Stored data
Start of Block

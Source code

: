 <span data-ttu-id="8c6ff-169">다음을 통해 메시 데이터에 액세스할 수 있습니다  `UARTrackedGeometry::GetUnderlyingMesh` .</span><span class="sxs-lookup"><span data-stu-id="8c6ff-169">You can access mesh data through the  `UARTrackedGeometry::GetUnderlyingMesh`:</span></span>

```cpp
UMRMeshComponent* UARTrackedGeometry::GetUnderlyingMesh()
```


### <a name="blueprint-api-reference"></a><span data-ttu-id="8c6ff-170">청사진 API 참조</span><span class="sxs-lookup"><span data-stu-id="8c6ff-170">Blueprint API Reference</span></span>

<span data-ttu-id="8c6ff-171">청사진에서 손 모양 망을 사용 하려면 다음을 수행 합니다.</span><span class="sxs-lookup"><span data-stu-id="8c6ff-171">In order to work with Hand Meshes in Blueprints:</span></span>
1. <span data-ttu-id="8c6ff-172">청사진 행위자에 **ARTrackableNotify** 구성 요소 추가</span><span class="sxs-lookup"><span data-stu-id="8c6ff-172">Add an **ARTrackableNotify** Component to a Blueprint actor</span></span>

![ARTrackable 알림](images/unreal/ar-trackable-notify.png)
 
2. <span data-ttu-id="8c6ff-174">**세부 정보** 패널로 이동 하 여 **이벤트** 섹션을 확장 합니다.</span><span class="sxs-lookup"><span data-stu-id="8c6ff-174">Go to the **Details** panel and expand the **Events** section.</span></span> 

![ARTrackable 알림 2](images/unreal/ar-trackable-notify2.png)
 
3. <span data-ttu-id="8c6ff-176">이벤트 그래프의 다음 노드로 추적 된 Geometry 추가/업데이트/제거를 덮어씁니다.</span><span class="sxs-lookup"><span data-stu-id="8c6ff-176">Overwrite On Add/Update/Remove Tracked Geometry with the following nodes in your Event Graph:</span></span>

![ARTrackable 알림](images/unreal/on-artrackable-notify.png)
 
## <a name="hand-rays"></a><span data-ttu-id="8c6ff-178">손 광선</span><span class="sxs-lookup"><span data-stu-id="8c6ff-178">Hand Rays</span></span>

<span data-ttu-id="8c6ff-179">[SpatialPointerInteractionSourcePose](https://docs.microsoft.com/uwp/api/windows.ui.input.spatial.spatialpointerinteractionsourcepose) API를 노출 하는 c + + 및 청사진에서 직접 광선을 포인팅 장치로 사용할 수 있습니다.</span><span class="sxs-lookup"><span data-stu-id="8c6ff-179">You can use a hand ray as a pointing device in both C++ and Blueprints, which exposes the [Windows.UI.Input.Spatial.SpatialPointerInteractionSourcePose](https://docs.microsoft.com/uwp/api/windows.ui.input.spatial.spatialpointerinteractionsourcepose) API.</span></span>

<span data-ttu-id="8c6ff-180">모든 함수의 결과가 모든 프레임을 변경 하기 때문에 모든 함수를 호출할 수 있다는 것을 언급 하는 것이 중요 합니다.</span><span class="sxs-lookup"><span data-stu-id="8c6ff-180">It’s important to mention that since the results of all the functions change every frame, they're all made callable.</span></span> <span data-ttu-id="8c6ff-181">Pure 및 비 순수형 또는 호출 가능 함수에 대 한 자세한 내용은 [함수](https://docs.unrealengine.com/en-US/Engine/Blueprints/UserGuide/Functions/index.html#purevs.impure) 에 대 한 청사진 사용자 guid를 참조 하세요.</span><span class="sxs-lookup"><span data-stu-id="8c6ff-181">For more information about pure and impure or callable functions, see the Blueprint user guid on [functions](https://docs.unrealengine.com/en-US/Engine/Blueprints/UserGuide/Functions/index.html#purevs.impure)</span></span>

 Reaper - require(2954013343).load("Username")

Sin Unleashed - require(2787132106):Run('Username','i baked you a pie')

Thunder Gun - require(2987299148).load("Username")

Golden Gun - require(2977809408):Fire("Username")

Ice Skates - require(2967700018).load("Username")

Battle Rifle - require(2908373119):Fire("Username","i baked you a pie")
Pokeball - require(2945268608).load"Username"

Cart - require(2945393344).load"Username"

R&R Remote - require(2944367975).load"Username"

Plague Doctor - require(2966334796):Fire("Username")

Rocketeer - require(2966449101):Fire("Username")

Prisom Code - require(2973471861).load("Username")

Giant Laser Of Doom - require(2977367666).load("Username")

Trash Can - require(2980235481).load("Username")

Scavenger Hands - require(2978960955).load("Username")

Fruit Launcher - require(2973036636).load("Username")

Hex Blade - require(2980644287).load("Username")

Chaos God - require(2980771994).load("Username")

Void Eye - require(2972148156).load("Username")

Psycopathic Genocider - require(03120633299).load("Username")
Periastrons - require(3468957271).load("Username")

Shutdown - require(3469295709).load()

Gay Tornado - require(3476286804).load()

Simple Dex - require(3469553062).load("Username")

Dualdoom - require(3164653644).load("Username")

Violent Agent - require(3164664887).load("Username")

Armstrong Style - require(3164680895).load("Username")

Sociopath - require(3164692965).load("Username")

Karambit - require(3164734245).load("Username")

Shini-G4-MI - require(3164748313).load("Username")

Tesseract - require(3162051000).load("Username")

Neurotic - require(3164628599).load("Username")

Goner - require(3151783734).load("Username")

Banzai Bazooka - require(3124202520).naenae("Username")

End of Block

-- THE TASK --
Please say how many lines in the records above contain the word "Fire", and give only that number.

-- RESPONSE TO THE EXERCISE --
4